Росинками детства твой облик отмечен,
И знак этот светлый незыблем и вечен.
И пусть ты в неяркое платье одета,
Но свежестью роз твое тело налито;
Как пава, ступаешь тропою рассвета,
Хоть золотом обувь твоя не расшита.
Тебе ли стыдиться простого наряда –
Для многих твой взгляд драгоценнее клада.

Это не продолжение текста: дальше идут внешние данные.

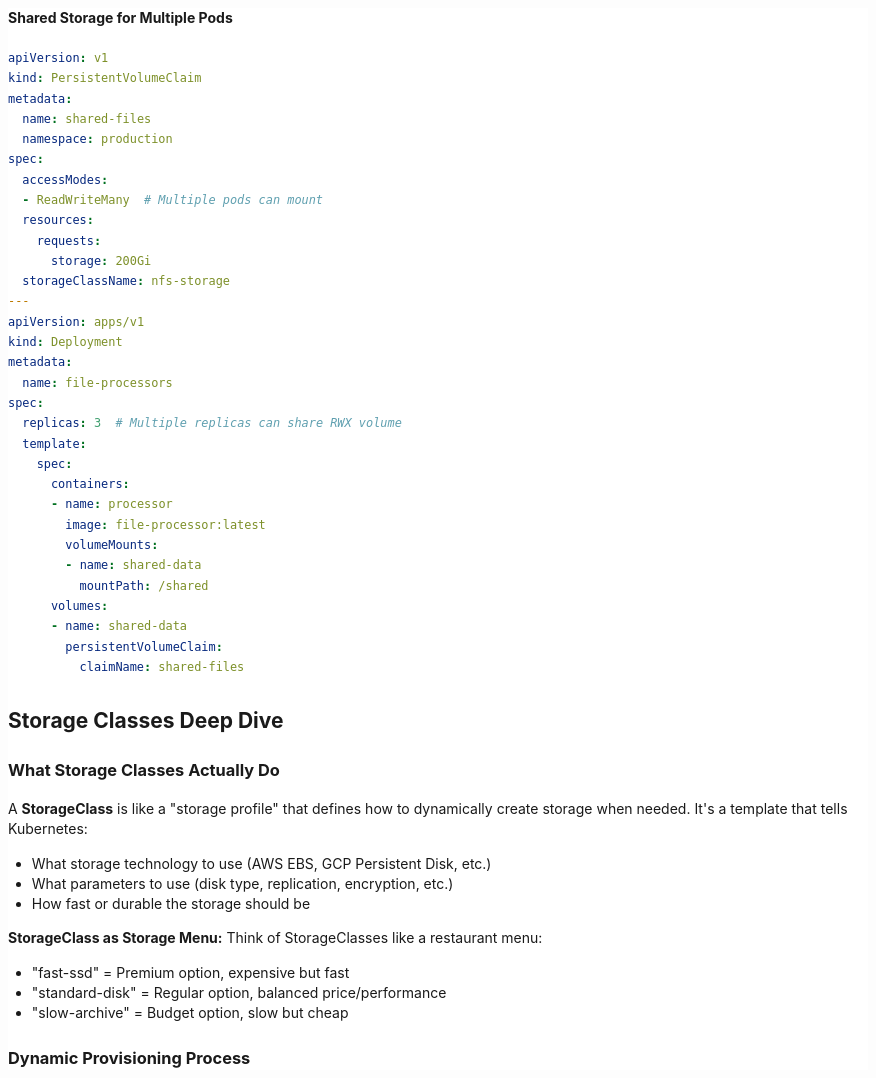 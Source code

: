 #### Shared Storage for Multiple Pods
```yaml
apiVersion: v1
kind: PersistentVolumeClaim
metadata:
  name: shared-files
  namespace: production
spec:
  accessModes:
  - ReadWriteMany  # Multiple pods can mount
  resources:
    requests:
      storage: 200Gi
  storageClassName: nfs-storage
---
apiVersion: apps/v1
kind: Deployment
metadata:
  name: file-processors
spec:
  replicas: 3  # Multiple replicas can share RWX volume
  template:
    spec:
      containers:
      - name: processor
        image: file-processor:latest
        volumeMounts:
        - name: shared-data
          mountPath: /shared
      volumes:
      - name: shared-data
        persistentVolumeClaim:
          claimName: shared-files
```

## Storage Classes Deep Dive

### What Storage Classes Actually Do

A **StorageClass** is like a "storage profile" that defines how to dynamically create storage when needed. It's a template that tells Kubernetes:
- What storage technology to use (AWS EBS, GCP Persistent Disk, etc.)
- What parameters to use (disk type, replication, encryption, etc.)
- How fast or durable the storage should be

**StorageClass as Storage Menu:**
Think of StorageClasses like a restaurant menu:
- "fast-ssd" = Premium option, expensive but fast
- "standard-disk" = Regular option, balanced price/performance  
- "slow-archive" = Budget option, slow but cheap

### Dynamic Provisioning Process
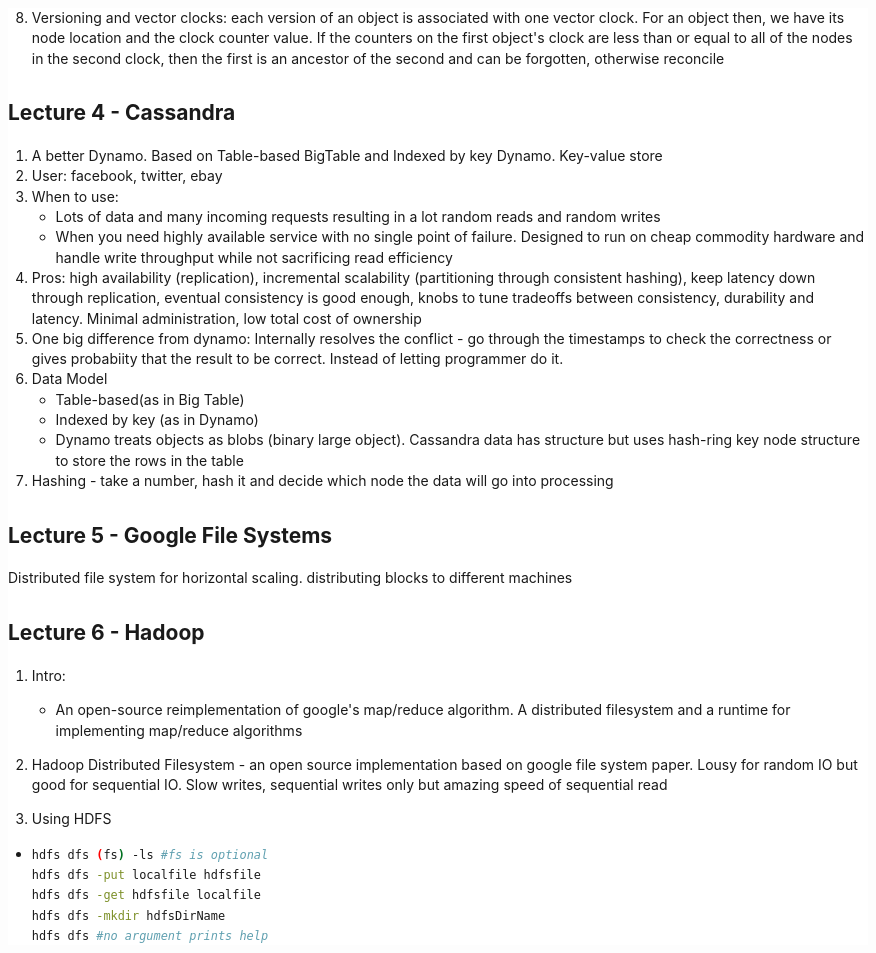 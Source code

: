 8. Versioning and vector clocks: each version of an object is associated with one vector clock. For an object then, we have its node location and the clock counter value. If the counters on the first object's clock are less than or equal to all of the nodes in the second clock, then the first is an ancestor of the second and can be forgotten, otherwise reconcile



## Lecture 4 - Cassandra

1. A better Dynamo. Based on Table-based BigTable and Indexed by key Dynamo. Key-value store
2. User: facebook, twitter, ebay
3. When to use:
   - Lots of data and many incoming requests resulting in a lot random reads and random writes
   - When you need highly available service with no single point of failure. Designed to run on cheap commodity hardware and handle write throughput while not sacrificing read efficiency
4. Pros: high availability (replication), incremental scalability (partitioning through consistent hashing), keep latency down through replication, eventual consistency is good enough,  knobs to tune tradeoffs between consistency, durability and latency. Minimal administration, low total cost of ownership
5. One big difference from dynamo: Internally resolves the conflict - go through the timestamps to check the correctness or gives probabiity that the result to be correct. Instead of letting programmer do it. 
6. Data Model
   - Table-based(as in Big Table)
   - Indexed by key (as in Dynamo)
   - Dynamo treats objects as blobs (binary large object). Cassandra data has structure but uses hash-ring key node structure to store the rows in the table
7. Hashing - take a number, hash it and decide which node the data will go into processing



## Lecture 5 - Google File Systems

Distributed file system for horizontal scaling. distributing blocks to different machines





## Lecture 6 - Hadoop

1. Intro:

   - An open-source reimplementation of google's map/reduce algorithm. A distributed filesystem and a runtime for implementing map/reduce algorithms

2. Hadoop Distributed Filesystem - an open source implementation based on google file system paper. Lousy for random IO but good for sequential IO. Slow writes, sequential writes only but amazing speed of sequential read

3.  Using HDFS

   - ```bash
     hdfs dfs (fs) -ls #fs is optional
     hdfs dfs -put localfile hdfsfile
     hdfs dfs -get hdfsfile localfile
     hdfs dfs -mkdir hdfsDirName
     hdfs dfs #no argument prints help
     ```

Подобна ты солнечной пальме зеленой!
Как пальму цветущую красят побеги,
Так косы тебя украшают короной,
Ты – символ любви, воплощение неги!
Сияет лицо неизменной улыбкой,
И голос звучит твой волшебною скрипкой.
И пусть иногда на лице твоем тени,
Когда ты смеешься – весь мир поднебесный
Тотчас расцветает красою весенней
И юных пленяет лик девы прелестной.
Трепещет мой дух и смущен твоим жаром,
Как робкий фитиль перед пламенем ярым.
И если твой голос во мне отзовется
Звучанием арфы – пусть станет короче
Дорога к тебе и тоска разобьется,
Как в блеске зарниц изваяние ночи.
На этой земле мне темно и тревожно,
И тяжко любить, и забыть невозможно.
Во взгляде твоем есть чудесная сила,
Кто встретит его – тот очнется не скоро.
Немало сердец ты уже опалила
Горячими углями дивного взора.
Сиянье твое даже грустью не скрыто,
И панцирь от копий твоих не защита.
Не думай, что мир предназначен гниенью,
Что режет безжалостный серп ежечасно,
Что вечному мраку, распаду и тленью
Твоя красота молодая подвластна.
Лишь плоть остается во тьме преисподней,
А дух – у подножия Славы Господней.
Поблекнут румяные щеки, как розы,
И сморщится тело, и груди увянут;
В глазах потускневших появятся слезы,
Зима твоей жизни и холод настанут.
И только душе твоей, нежной и сильной,
Не страшно дыхание ямы могильной.
Когда я твой облик увидел впервые,
Предстало мне чудное Божье творенье.
Ты сны разогнала мои роковые,
Смотреть на тебя мне дала наслажденье.
Открой же мне небо, само Совершенство!
И вечным небесное будет блаженство!
Божье стадо
Вы спросите: кто мы? Какого извода?
Народ ли, не хуже любого народа?
Кем видимся мы? Может, крепкой общиной,
Собранием преданных вере единой?
Открою вам тайну – лукавить не надо:
Ведь мы не народ, не община – мы стадо.
Как скот, предназначенный в жертву, вервями
Опутаны мы – и алтарь перед нами.
Покорны судьбе и покорны страданью,
Как Божии овцы, восходим к закланью.
Лугов нам не ведать и зелени сочной:
По воле мудрейших мы связаны прочно.